When you travel, you see how much weather standards aren’t standardized around the world, either. For people in hot climates, the winter parkas might come out when the temperature dips below 60°F, or for those where cold is routine, when they register the same temp, it’s time to put on shorts.
But keeping track of relative weather norms isn’t the only concern when going abroad. There’s also that finances thing. You want to know how much money you’ll need to spend while spending time in another city—in terms that make sense. So you might be thinking “How much does, for instance, a Big Mac cost there?”
Well, funny you should ask.
One of the most well-known economic indexes has the answer. Taking its name from the classic McDonald’s sandwich, the Big Mac Index was developed in 1986 by The Economist “as a lighthearted guide to whether currencies are at their ‘correct’ level.”
“Burgernomics,” says The Economist “was never intended as a precise gauge of currency misalignment, merely a tool to make exchange-rate theory more digestible.” But the Big Mac Index has gotten a lot of weighty attention, garnering coverage in textbooks and academic studies. In fact, the index is taken seriously enough that a New York Times article postulated in 2011 that Argentina was artificially keeping its Big Mac prices down to influence its place on the scale. And Computerworld reported this year that the malware Fatboy, a ransomware-as-a-service (software that locks up a computer and demands payment to decrypt its data) uses the Big Mac Index to determine how much ransom needs to be paid for a particular location.

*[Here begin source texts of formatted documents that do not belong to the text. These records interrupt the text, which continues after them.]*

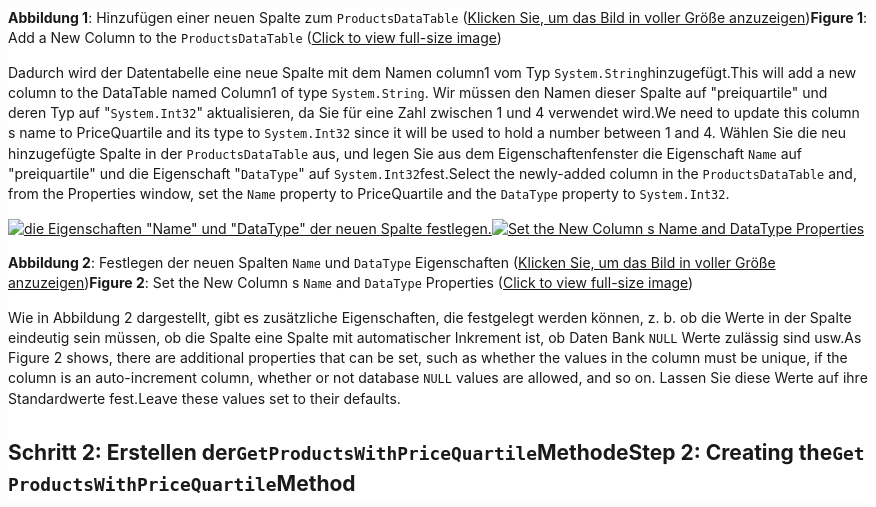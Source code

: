 <span data-ttu-id="e1ac4-142">**Abbildung 1**: Hinzufügen einer neuen Spalte zum `ProductsDataTable` ([Klicken Sie, um das Bild in voller Größe anzuzeigen](adding-additional-datatable-columns-cs/_static/image3.png))</span><span class="sxs-lookup"><span data-stu-id="e1ac4-142">**Figure 1**: Add a New Column to the `ProductsDataTable` ([Click to view full-size image](adding-additional-datatable-columns-cs/_static/image3.png))</span></span>

<span data-ttu-id="e1ac4-143">Dadurch wird der Datentabelle eine neue Spalte mit dem Namen column1 vom Typ `System.String`hinzugefügt.</span><span class="sxs-lookup"><span data-stu-id="e1ac4-143">This will add a new column to the DataTable named Column1 of type `System.String`.</span></span> <span data-ttu-id="e1ac4-144">Wir müssen den Namen dieser Spalte auf "preiquartile" und deren Typ auf "`System.Int32`" aktualisieren, da Sie für eine Zahl zwischen 1 und 4 verwendet wird.</span><span class="sxs-lookup"><span data-stu-id="e1ac4-144">We need to update this column s name to PriceQuartile and its type to `System.Int32` since it will be used to hold a number between 1 and 4.</span></span> <span data-ttu-id="e1ac4-145">Wählen Sie die neu hinzugefügte Spalte in der `ProductsDataTable` aus, und legen Sie aus dem Eigenschaftenfenster die Eigenschaft `Name` auf "preiquartile" und die Eigenschaft "`DataType`" auf `System.Int32`fest.</span><span class="sxs-lookup"><span data-stu-id="e1ac4-145">Select the newly-added column in the `ProductsDataTable` and, from the Properties window, set the `Name` property to PriceQuartile and the `DataType` property to `System.Int32`.</span></span>

<span data-ttu-id="e1ac4-146">[![die Eigenschaften "Name" und "DataType" der neuen Spalte festlegen.](adding-additional-datatable-columns-cs/_static/image5.png)](adding-additional-datatable-columns-cs/_static/image4.png)</span><span class="sxs-lookup"><span data-stu-id="e1ac4-146">[![Set the New Column s Name and DataType Properties](adding-additional-datatable-columns-cs/_static/image5.png)](adding-additional-datatable-columns-cs/_static/image4.png)</span></span>

<span data-ttu-id="e1ac4-147">**Abbildung 2**: Festlegen der neuen Spalten `Name` und `DataType` Eigenschaften ([Klicken Sie, um das Bild in voller Größe anzuzeigen](adding-additional-datatable-columns-cs/_static/image6.png))</span><span class="sxs-lookup"><span data-stu-id="e1ac4-147">**Figure 2**: Set the New Column s `Name` and `DataType` Properties ([Click to view full-size image](adding-additional-datatable-columns-cs/_static/image6.png))</span></span>

<span data-ttu-id="e1ac4-148">Wie in Abbildung 2 dargestellt, gibt es zusätzliche Eigenschaften, die festgelegt werden können, z. b. ob die Werte in der Spalte eindeutig sein müssen, ob die Spalte eine Spalte mit automatischer Inkrement ist, ob Daten Bank `NULL` Werte zulässig sind usw.</span><span class="sxs-lookup"><span data-stu-id="e1ac4-148">As Figure 2 shows, there are additional properties that can be set, such as whether the values in the column must be unique, if the column is an auto-increment column, whether or not database `NULL` values are allowed, and so on.</span></span> <span data-ttu-id="e1ac4-149">Lassen Sie diese Werte auf ihre Standardwerte fest.</span><span class="sxs-lookup"><span data-stu-id="e1ac4-149">Leave these values set to their defaults.</span></span>

## <a name="step-2-creating-thegetproductswithpricequartilemethod"></a><span data-ttu-id="e1ac4-150">Schritt 2: Erstellen der`GetProductsWithPriceQuartile`Methode</span><span class="sxs-lookup"><span data-stu-id="e1ac4-150">Step 2: Creating the`GetProductsWithPriceQuartile`Method</span></span>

The Big Mac Index is based on the idea of purchasing-power parity. I’m not an economist, so it’s easy for me to get lost in the weeds on economic theories. But rather than use it as a rigorous currency-valuation metric, I see it more as a quick-and-dirty cost-of-living index.
If you have a hunger for that type of thing, too, I’m glad to tell you there’s much more on the menu than just the Big Mac. Here’s a list to whet your appetite:
The Tall Latte Index
Also called the Starbuck’s index, this is another iteration from The Economist, comparing prices from the coffee chain.
The KFC Index
Because McDonald’s has restaurants in only three African countries, the Big Mac Index doesn’t work very well on that continent. Therefore, Sagaci Research developed an index based on KFCs, which are present in nearly 20 nations in Africa. The metric is based on the price of an Original Recipe 15-piece bucket.
The Mini Mac Index
Invented by Benn Steil and Emma Smith of the Council on Foreign Relations, it compares the global prices of iPad Minis.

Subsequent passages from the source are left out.